25 C
Jakarta

Rasmu tidak menentukan Islammu!

Baca Juga:

 

Oleh Imam Shamsi Ali

Di sebuah tulisan lamanya Gunawan Mohamad menggambarkan sebuah paradox aneh yang terjadi dalam dunia Arab saat ini.

Di satu sisi kebangkitan Saudi sebagai contoh membawa masalah, bahkan ancaman. Tapi di sisi lain, melihat keterbelakangan masa lalu juga adalah masalah dan juga ancaman.

Kedua hal yang paradoksial itu, menyatu dalam sebuah rasa ketidakamanan (sense of insecurity). Maju berbahaya. Tidak maju juga berbahaya.

Apa yang dimaksud dengan hal itu? Terbelakang menimbulkan masalah sosial dalam segala ragamnya. Salah satunya, Saudi selama ini dikenal sebagai eksporter teroris di berbagai belahan dunia. Mayoritas yang dituduh sebagai pelaku 9/11 adalah warga negara Saudi.

Tapi di sisi lain, kemajuan itu juga menjadi masalah karena dikontrol oleh kekuatan lain. Maka nilai-nilai sosial yang terjadi diwarnai oleh ridho atau murka orang lain. Bukan karena identitas diri sendiri.

Itulah yang disebutkan Gunawan sebagai “surprises” atau kejutan-kejutan di tanah Arab. Kemajuan, tapi keterbelakangan. Kekayaan tapi miskin. Beragama tapi jahil. Paradoks demi paradoks tumbuh silih berganti di tanah leluhur baginda Rasul itu.

Walaupun saya dalam banyak hal beda pendapat dengannya, kali ini saya cenderung setuju dengan Gunawan Mohamad. Bahwa memang apa yang sedang kita saksikan saat ini di dunia yang kerap dianggap pusat Islam itu adalah “kejutan-kejutan” (surprises).

Surprises yang mungkin saja sebagian besar umat ini “take for granted“. Tanpa pernah menyadari apa sesungguhnya yang sedang terjadi. Mereka telan mentah-mentah tanpa melihat kepada implikasi negatif dan destruktif yang ditimbulkan, baik secara politik, ekonomi, sosial budaya bahkan agama itu sendiri.

Saya masih ingat ketika Raja Saudi berkunjung ke tanah air tercinta. Saya mengingatkan bangsa ini agar jangan terlalu “euphoria” dan berlebihan seolah menyambut kehadiran dewa penyelamat dari langit.
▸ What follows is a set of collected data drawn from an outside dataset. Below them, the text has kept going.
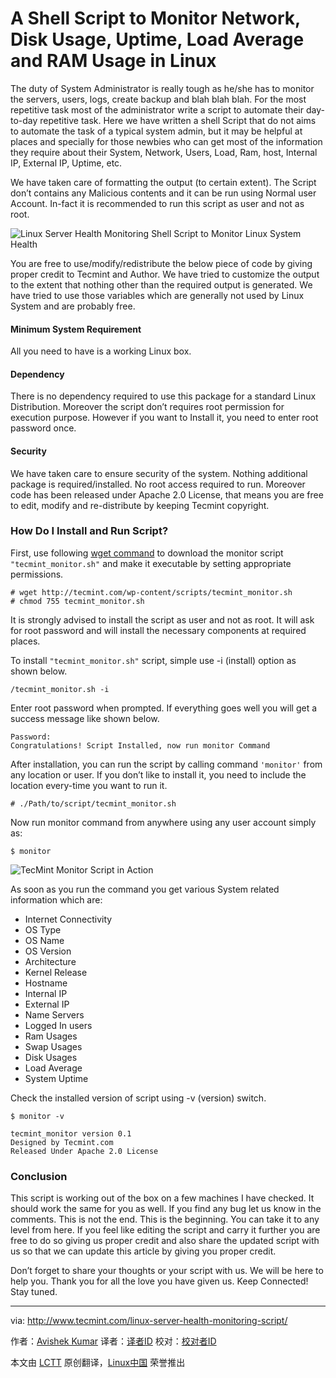 A Shell Script to Monitor Network, Disk Usage, Uptime, Load Average and RAM Usage in Linux
================================================================================
The duty of System Administrator is really tough as he/she has to monitor the servers, users, logs, create backup and blah blah blah. For the most repetitive task most of the administrator write a script to automate their day-to-day repetitive task. Here we have written a shell Script that do not aims to automate the task of a typical system admin, but it may be helpful at places and specially for those newbies who can get most of the information they require about their System, Network, Users, Load, Ram, host, Internal IP, External IP, Uptime, etc.

We have taken care of formatting the output (to certain extent). The Script don’t contains any Malicious contents and it can be run using Normal user Account. In-fact it is recommended to run this script as user and not as root.

![Linux Server Health Monitoring](http://www.tecmint.com/wp-content/uploads/2015/05/Linux-Health-Monitoring.png)
Shell Script to Monitor Linux System Health

You are free to use/modify/redistribute the below piece of code by giving proper credit to Tecmint and Author. We have tried to customize the output to the extent that nothing other than the required output is generated. We have tried to use those variables which are generally not used by Linux System and are probably free.

#### Minimum System Requirement ####

All you need to have is a working Linux box.

#### Dependency ####

There is no dependency required to use this package for a standard Linux Distribution. Moreover the script don’t requires root permission for execution purpose. However if you want to Install it, you need to enter root password once.

#### Security ####

We have taken care to ensure security of the system. Nothing additional package is required/installed. No root access required to run. Moreover code has been released under Apache 2.0 License, that means you are free to edit, modify and re-distribute by keeping Tecmint copyright.

### How Do I Install and Run Script? ###

First, use following [wget command][1] to download the monitor script `"tecmint_monitor.sh"` and make it executable by setting appropriate permissions.

    # wget http://tecmint.com/wp-content/scripts/tecmint_monitor.sh
    # chmod 755 tecmint_monitor.sh

It is strongly advised to install the script as user and not as root. It will ask for root password and will install the necessary components at required places.

To install `"tecmint_monitor.sh"` script, simple use -i (install) option as shown below.

    /tecmint_monitor.sh -i 

Enter root password when prompted. If everything goes well you will get a success message like shown below.

    Password: 
    Congratulations! Script Installed, now run monitor Command

After installation, you can run the script by calling command `'monitor'` from any location or user. If you don’t like to install it, you need to include the location every-time you want to run it.

    # ./Path/to/script/tecmint_monitor.sh

Now run monitor command from anywhere using any user account simply as:

    $ monitor

![TecMint Monitor Script in Action](http://www.tecmint.com/wp-content/uploads/2015/05/TecMint-Monitor-Script.gif)

As soon as you run the command you get various System related information which are:

- Internet Connectivity
- OS Type
- OS Name
- OS Version
- Architecture
- Kernel Release
- Hostname
- Internal IP
- External IP
- Name Servers
- Logged In users
- Ram Usages
- Swap Usages
- Disk Usages
- Load Average
- System Uptime

Check the installed version of script using -v (version) switch.

    $ monitor -v
    
    tecmint_monitor version 0.1
    Designed by Tecmint.com
    Released Under Apache 2.0 License

### Conclusion ###

This script is working out of the box on a few machines I have checked. It should work the same for you as well. If you find any bug let us know in the comments. This is not the end. This is the beginning. You can take it to any level from here. If you feel like editing the script and carry it further you are free to do so giving us proper credit and also share the updated script with us so that we can update this article by giving you proper credit.

Don’t forget to share your thoughts or your script with us. We will be here to help you. Thank you for all the love you have given us. Keep Connected! Stay tuned.

--------------------------------------------------------------------------------

via: http://www.tecmint.com/linux-server-health-monitoring-script/

作者：[Avishek Kumar][a]
译者：[译者ID](https://github.com/译者ID)
校对：[校对者ID](https://github.com/校对者ID)

本文由 [LCTT](https://github.com/LCTT/TranslateProject) 原创翻译，[Linux中国](https://linux.cn/) 荣誉推出

[a]:http://www.tecmint.com/author/avishek/
[1]:http://www.tecmint.com/10-wget-command-examples-in-linux/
Menanggapi tulisan saya itu, seorang ulama di tanah air menegur saya: “Kalau tidak bisa berkata baik, diam saja”. Tentu mengutip sebuah hadits: “barangsiapa yang beriman kepada Allah hendaknya berkata baik atau diam”.

Tentu sang ulama yang saya hormati itu lupa dengan hadits: “barangsiapa yang melihat kemungkaran, hendaklah merubahnya dengan tangan. Jika tidak mampu maka dengan lisannya. Dan jika masih tidak mampu maka dengan hatinya. Dan itulah selemah-lemah iman”.

Karenanya, banyak kalangan umat ini yang tidak menyadari konsekuensi negatif dari kejutan-kejutan itu. Dan kejutan-kejutan itu bahkan berimbas kepada dunia, khususnya dunia Islam.

Mungkin, sebagian pula dari umat ini segera mencari “justifikasi religi“, bahwa semua itu harus diterima sebagai tanda kemahabesaran Allah melalui doa Ibrahim: “warzuqhum minatstamaraat“.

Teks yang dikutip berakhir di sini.